Lead photo: Pathways to politics alum Hayley van Loon with Program Founder Carol Schwartz AO
Hayley van Loon, speech to the 2025 graduating cohort, Victoria
I want to start with why I’m here. Not here tonight, but here at all. My dad was a builder who grew up in housing commission. My mum was a hairdresser who grew up in the family fish and chip shop in Williamstown. My mum had one dream for her daughters: that we would be educated, and that we could support ourselves. Because she had found herself, like so many women in this country, reliant on a partner who wasn’t always kind. And she was determined that wouldn’t be our story.
So mum sent me to MLC. She paid for it by ironing the clothes of families in Kew, Toorak, and Balwyn. Collecting cash in a Quality Street tin hidden above the fridge. And she stayed on a payment plan with MLC for years after I graduated. Because it mattered that much.
That’s why I’m here — because of a woman with an iron and a tin who decided her daughters would have choices she didn’t. And every woman in this cohort has a version of that story. We are all standing on someone else’s effort tonight.

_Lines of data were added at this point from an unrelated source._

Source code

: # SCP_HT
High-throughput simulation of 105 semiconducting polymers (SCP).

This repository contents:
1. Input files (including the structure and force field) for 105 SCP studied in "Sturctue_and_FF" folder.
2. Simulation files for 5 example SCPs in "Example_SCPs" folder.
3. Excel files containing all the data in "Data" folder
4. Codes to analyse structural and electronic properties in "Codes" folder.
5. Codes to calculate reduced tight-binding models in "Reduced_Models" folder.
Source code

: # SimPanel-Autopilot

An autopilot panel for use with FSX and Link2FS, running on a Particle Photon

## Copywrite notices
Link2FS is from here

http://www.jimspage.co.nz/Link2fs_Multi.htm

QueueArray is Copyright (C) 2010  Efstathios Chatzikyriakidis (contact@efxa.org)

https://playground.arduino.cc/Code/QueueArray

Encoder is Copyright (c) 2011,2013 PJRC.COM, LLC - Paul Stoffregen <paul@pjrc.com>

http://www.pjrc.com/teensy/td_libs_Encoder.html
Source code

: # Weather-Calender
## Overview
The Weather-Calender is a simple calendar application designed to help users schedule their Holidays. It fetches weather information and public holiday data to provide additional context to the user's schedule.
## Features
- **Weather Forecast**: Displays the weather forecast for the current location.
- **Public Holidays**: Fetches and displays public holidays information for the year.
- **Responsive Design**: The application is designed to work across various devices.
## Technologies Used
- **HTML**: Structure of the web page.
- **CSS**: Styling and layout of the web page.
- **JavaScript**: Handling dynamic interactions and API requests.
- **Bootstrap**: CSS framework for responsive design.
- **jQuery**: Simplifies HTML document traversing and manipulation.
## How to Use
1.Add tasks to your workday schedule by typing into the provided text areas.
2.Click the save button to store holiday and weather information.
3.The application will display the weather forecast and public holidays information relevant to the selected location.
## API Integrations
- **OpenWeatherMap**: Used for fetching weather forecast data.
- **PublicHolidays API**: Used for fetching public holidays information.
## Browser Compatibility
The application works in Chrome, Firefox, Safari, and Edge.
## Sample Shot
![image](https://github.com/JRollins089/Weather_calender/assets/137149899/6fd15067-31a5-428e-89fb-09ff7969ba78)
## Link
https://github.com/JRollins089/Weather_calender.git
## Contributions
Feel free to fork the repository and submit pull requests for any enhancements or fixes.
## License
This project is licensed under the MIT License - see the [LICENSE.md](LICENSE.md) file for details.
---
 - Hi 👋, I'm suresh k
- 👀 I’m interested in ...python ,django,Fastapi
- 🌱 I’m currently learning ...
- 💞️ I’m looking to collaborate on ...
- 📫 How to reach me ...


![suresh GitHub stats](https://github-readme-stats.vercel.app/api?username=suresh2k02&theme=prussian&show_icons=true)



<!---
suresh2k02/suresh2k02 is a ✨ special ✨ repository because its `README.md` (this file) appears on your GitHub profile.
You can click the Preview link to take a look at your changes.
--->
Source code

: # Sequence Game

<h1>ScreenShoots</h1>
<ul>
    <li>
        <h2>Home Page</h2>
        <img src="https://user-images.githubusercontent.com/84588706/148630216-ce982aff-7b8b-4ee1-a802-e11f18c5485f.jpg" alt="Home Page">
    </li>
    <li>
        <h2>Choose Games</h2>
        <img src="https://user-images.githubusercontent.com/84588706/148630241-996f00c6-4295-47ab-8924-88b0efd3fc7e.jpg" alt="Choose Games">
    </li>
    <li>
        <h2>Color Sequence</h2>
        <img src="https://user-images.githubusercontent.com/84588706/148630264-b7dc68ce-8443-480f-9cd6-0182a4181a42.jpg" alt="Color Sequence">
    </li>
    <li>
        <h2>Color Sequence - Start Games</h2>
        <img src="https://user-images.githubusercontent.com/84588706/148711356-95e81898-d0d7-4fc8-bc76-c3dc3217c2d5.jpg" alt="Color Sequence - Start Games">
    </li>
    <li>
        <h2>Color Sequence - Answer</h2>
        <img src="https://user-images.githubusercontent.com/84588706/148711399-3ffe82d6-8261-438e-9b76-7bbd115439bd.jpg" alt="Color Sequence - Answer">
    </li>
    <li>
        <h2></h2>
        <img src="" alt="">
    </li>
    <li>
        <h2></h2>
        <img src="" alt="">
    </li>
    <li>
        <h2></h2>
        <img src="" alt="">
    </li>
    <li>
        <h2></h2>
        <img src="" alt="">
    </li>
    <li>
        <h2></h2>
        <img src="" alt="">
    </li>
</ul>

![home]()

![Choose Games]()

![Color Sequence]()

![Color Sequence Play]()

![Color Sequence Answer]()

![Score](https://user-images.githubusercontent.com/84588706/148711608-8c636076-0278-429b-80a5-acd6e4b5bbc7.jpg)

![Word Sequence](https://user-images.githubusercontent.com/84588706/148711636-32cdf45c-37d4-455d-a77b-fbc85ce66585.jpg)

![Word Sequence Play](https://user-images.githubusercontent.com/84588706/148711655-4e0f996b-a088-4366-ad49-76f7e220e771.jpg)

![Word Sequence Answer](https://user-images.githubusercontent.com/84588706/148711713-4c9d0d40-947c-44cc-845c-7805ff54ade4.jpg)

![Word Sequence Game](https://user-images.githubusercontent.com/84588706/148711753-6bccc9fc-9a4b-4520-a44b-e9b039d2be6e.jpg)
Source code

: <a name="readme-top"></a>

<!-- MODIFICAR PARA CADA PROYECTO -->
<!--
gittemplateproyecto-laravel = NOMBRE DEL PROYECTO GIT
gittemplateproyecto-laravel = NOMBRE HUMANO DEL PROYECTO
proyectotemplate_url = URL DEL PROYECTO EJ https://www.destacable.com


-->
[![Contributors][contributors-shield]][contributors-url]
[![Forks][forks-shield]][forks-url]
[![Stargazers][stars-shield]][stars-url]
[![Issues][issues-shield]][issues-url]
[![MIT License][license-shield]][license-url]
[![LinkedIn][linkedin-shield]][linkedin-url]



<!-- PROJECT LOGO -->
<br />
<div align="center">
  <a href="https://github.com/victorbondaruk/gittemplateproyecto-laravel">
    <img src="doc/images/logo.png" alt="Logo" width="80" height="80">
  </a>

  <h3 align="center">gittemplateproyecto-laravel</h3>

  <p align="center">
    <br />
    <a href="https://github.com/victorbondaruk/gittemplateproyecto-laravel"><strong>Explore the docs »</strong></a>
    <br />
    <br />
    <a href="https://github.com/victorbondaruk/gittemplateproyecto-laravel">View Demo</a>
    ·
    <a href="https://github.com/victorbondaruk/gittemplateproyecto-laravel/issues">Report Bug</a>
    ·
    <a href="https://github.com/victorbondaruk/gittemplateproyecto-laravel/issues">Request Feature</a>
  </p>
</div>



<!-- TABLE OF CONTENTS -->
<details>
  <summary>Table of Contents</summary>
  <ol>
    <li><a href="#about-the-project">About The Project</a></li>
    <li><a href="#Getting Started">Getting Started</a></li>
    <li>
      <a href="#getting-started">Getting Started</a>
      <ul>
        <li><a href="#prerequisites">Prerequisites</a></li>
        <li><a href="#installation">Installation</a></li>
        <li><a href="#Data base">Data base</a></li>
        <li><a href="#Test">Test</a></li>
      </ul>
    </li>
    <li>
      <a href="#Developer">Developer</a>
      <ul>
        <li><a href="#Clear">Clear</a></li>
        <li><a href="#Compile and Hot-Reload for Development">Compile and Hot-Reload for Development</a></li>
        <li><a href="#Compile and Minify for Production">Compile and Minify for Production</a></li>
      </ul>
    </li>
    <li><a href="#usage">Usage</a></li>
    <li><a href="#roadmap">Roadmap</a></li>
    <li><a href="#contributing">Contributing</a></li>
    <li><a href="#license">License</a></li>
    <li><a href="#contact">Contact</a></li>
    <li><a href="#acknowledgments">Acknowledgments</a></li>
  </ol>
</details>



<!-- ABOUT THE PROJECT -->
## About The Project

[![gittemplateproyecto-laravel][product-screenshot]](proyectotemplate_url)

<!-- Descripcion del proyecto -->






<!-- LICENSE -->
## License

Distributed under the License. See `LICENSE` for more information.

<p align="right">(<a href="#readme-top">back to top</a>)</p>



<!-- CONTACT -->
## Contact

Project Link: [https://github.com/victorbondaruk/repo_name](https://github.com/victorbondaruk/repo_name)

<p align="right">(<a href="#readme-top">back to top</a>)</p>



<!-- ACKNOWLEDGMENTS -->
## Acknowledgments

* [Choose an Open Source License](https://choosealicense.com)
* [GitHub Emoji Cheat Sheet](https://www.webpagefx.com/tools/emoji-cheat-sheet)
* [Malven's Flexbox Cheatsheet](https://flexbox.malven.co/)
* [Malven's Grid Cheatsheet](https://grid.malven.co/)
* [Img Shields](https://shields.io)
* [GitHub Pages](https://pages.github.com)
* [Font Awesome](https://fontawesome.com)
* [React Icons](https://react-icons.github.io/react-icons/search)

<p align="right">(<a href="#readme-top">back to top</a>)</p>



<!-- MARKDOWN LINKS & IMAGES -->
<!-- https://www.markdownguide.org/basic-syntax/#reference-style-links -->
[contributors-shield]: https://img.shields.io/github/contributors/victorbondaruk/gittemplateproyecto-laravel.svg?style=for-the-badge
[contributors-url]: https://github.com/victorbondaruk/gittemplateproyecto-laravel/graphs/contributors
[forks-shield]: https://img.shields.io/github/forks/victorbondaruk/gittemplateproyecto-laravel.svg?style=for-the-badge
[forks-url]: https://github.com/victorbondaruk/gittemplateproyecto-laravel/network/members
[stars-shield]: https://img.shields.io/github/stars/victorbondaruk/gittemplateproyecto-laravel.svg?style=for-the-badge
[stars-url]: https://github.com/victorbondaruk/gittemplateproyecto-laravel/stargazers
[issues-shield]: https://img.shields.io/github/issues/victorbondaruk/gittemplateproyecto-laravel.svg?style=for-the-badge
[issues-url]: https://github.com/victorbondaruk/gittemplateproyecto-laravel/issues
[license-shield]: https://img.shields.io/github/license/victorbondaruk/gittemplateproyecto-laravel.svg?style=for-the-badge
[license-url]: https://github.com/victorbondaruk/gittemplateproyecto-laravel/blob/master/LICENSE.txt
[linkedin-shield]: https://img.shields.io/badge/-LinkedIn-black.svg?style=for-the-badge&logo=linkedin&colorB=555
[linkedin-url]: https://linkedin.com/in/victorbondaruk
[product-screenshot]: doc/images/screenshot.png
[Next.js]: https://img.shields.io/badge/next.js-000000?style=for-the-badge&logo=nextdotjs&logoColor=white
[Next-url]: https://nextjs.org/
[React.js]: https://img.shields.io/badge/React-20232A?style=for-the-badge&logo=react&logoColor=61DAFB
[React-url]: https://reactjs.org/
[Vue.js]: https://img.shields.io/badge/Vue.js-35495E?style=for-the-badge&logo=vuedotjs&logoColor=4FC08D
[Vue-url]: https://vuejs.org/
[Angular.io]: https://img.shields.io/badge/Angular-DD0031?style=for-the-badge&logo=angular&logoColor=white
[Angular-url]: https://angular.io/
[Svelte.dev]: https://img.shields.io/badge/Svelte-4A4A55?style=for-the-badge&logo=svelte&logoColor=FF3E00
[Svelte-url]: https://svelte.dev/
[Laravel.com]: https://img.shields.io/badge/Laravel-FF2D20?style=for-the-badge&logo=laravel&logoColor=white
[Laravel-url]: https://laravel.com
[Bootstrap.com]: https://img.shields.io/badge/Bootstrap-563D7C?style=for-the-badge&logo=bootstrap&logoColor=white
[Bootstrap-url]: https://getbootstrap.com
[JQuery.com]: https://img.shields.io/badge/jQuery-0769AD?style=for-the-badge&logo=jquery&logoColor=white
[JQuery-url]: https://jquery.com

And I think that’s worth saying out loud.
“This program…put us in a room with women from different parties, philosophies and life experiences — and asked us to do something radical: disagree well.“

I went on to work in national security. And I can tell you, there is one principle from that world that explains everything this program gave us: if you only surround yourself with people who think like you, you will never see what’s coming.
At university I studied political science and history. My boyfriend at the time, now my husband, was a young Army officer. So naturally, I became very interested in every possible alternative to sending him somewhere dangerous. I studied non-violent intervention, Gandhian ethics, anything that offered another path.
It didn’t work. He deployed. But what stayed with me was the instinct: seek out difference. Understand the full picture before you’re forced to act on half of one.
That’s exactly what this program did. It put us in a room with women from different parties, philosophies and life experiences — and asked us to do something radical: disagree well.
There’s a saying in the intelligence world: if everyone in the room agrees, someone isn’t thinking. This cohort never had that problem.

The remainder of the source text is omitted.